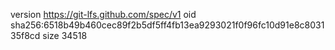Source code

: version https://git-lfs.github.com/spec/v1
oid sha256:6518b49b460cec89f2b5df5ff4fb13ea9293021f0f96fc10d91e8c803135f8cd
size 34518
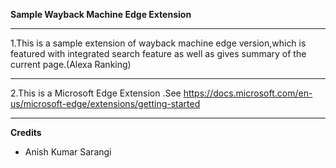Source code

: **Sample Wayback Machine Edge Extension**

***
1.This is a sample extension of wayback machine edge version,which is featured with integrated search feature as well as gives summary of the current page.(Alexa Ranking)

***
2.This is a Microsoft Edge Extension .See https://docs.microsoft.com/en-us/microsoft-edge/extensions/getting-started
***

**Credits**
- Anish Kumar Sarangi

----

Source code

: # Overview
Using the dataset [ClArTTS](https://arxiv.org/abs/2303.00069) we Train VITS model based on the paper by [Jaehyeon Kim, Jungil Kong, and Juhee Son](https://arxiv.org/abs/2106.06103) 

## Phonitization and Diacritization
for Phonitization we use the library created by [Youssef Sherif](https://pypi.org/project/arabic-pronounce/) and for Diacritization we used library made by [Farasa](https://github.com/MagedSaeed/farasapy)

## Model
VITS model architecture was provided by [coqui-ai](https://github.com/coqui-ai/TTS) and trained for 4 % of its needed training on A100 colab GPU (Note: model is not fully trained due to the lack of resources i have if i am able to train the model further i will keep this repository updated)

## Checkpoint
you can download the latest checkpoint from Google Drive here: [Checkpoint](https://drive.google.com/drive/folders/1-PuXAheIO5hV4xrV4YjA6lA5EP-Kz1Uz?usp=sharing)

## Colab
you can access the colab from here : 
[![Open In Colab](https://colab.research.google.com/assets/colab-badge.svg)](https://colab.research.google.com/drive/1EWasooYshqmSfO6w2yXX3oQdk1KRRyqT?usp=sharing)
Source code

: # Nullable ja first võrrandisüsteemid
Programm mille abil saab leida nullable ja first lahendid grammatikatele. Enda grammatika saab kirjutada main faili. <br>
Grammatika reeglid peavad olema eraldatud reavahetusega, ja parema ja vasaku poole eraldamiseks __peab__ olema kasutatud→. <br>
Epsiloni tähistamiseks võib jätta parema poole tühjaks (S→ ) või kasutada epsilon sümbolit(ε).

----

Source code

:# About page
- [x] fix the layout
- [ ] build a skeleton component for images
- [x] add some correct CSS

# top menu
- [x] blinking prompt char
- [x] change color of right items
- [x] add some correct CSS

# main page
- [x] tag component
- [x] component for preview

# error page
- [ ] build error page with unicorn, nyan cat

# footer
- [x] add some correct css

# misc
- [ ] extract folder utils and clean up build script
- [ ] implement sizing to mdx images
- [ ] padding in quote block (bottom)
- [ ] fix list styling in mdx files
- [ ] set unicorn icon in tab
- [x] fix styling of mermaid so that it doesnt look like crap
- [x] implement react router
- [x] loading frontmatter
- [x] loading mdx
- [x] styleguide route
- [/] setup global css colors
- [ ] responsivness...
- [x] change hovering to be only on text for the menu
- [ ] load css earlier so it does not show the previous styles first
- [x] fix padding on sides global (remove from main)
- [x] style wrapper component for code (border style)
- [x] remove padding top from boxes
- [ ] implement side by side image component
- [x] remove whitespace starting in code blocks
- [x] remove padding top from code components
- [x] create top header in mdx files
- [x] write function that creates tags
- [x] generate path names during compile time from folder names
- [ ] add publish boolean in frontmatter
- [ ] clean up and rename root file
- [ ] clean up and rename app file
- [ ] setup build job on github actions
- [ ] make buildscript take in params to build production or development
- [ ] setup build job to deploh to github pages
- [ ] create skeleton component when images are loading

----

Assignment:
Return every line from the entries that holds the string "menu".

The completed task:
# top menu
- [x] change hovering to be only on text for the menu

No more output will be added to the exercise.